The Bod Pod is considered as accurate as underwater (hydrostatic) weighing, which was long the gold standard. Its margin of error is plus or minus 1 to 2.7 percentage points. A single session typically costs $45 to $75. You’ll find Bod Pods at university exercise science labs, sports performance centers, and some health clinics. It’s a strong middle-ground option: more accurate than a scale or calipers, less expensive than repeated imaging scans.
DEXA Scan
A DEXA scan (dual-energy X-ray absorptiometry) is the most detailed option widely available to consumers. You lie on a table while a low-dose X-ray arm passes over your body, distinguishing fat tissue, lean mass, and bone. The scan takes about 10 to 15 minutes and produces a regional breakdown, so you can see exactly how fat is distributed across your arms, legs, and trunk.
Beyond total body fat percentage, a DEXA report includes visceral fat (the deeper fat packed around your organs), skeletal muscle mass, bone density, resting metabolic rate, and ratios that compare your upper-body and lower-body fat distribution. That level of detail is why DEXA is popular with athletes and anyone serious about body composition. A scan typically starts around $40, though prices vary by location. You can find DEXA at radiology clinics, sports medicine facilities, and mobile scanning services.
One important limitation: despite its precision, DEXA cannot distinguish between visceral fat and subcutaneous fat in the same region. It estimates visceral fat in the abdominal area, but if you need a truly detailed map of fat compartments, CT or MRI scans are the only methods that can separate those layers. Those imaging methods are expensive and rarely used for routine body composition testing.
What the Numbers Mean
Once you have a body fat reading, you need context. The American Council on Exercise classifies body fat into broad categories. For women, 25% to 31% is typical for an average non-athlete, while 21% to 24% falls in the fitness range. Female athletes generally carry 14% to 20%. Below 14% in women is considered dangerously low and carries health risks including hormonal disruption and bone loss.

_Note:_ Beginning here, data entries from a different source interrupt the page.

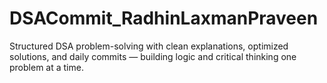 # DSACommit_RadhinLaxmanPraveen
Structured DSA problem-solving with clean explanations, optimized solutions, and daily commits — building  logic and critical thinking one problem at a time.
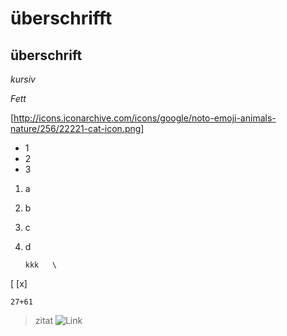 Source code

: # überschrifft
## überschrift
_kursiv_  

*Fett*  

[http://icons.iconarchive.com/icons/google/noto-emoji-animals-nature/256/22221-cat-icon.png]
* 1
* 2
* 3

1. a
2. b
3. c
4. d


       kkk   \
[
[x]

`27+61`

> zitat
![Link](![Download](https://github.com/user-attachments/assets/8ea91afb-4a07-42d1-abf2-93469160e785))


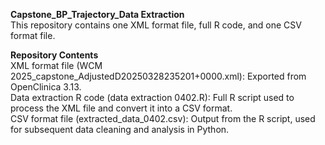 **Capstone_BP_Trajectory_Data Extraction**<br>
This repository contains one XML format file, full R code, and one CSV format file.

**Repository Contents**<br>
XML format file (WCM 2025_capstone_AdjustedD20250328235201+0000.xml): Exported from OpenClinica 3.13.<br>
Data extraction R code (data extraction 0402.R): Full R script used to process the XML file and convert it into a CSV format.<br>
CSV format file (extracted_data_0402.csv): Output from the R script, used for subsequent data cleaning and analysis in Python.
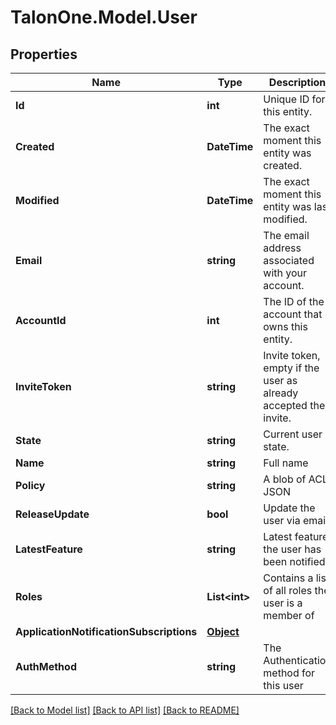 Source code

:
# TalonOne.Model.User

## Properties

Name | Type | Description | Notes
------------ | ------------- | ------------- | -------------
**Id** | **int** | Unique ID for this entity. | 
**Created** | **DateTime** | The exact moment this entity was created. | 
**Modified** | **DateTime** | The exact moment this entity was last modified. | 
**Email** | **string** | The email address associated with your account. | 
**AccountId** | **int** | The ID of the account that owns this entity. | 
**InviteToken** | **string** | Invite token, empty if the user as already accepted their invite. | 
**State** | **string** | Current user state. | 
**Name** | **string** | Full name | 
**Policy** | **string** | A blob of ACL JSON | 
**ReleaseUpdate** | **bool** | Update the user via email | 
**LatestFeature** | **string** | Latest feature the user has been notified. | [optional] 
**Roles** | **List&lt;int&gt;** | Contains a list of all roles the user is a member of | [optional] 
**ApplicationNotificationSubscriptions** | [**Object**](.md) |  | [optional] 
**AuthMethod** | **string** | The Authentication method for this user | [optional] 

[[Back to Model list]](../README.md#documentation-for-models)
[[Back to API list]](../README.md#documentation-for-api-endpoints)
[[Back to README]](../README.md)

For men, 18% to 24% is average, 14% to 17% falls in the fitness category, and athletes typically range from 6% to 13%. Below 6% in men is similarly risky. Essential fat, the minimum your body needs to function, accounts for about 10% to 13% in women and 2% to 5% in men. These ranges exist because women carry more essential fat for reproductive and hormonal functions.
Picking the Right Method for Your Goals
If you just want a general idea of where you stand, the Navy formula or a BIA smart scale will get you in the right neighborhood for free or close to it. If you’re starting a structured training or nutrition program and want to track real changes, calipers or a Bod Pod give you more reliable data to compare over time. If you want a comprehensive snapshot of your body composition, including regional fat distribution and muscle mass, a DEXA scan is the best widely available option.
Whichever method you choose, consistency matters more than precision. Use the same method, the same device or facility, and test under the same conditions each time. A BIA scale that’s off by 3 percentage points can still show you a meaningful trend if you always step on it first thing in the morning before eating.
How Often to Retest
Body composition changes slowly, and testing too frequently turns normal daily fluctuations into false signals. If you’re actively working to lose fat, retesting every 4 to 6 weeks gives your body enough time to show measurable change. If you’re focused on building muscle, every 6 to 8 weeks is more appropriate since lean mass accumulates gradually. If you’re maintaining your weight or just checking in periodically, every 2 to 3 months is plenty. The goal is to track trends across multiple data points, not to react to any single reading.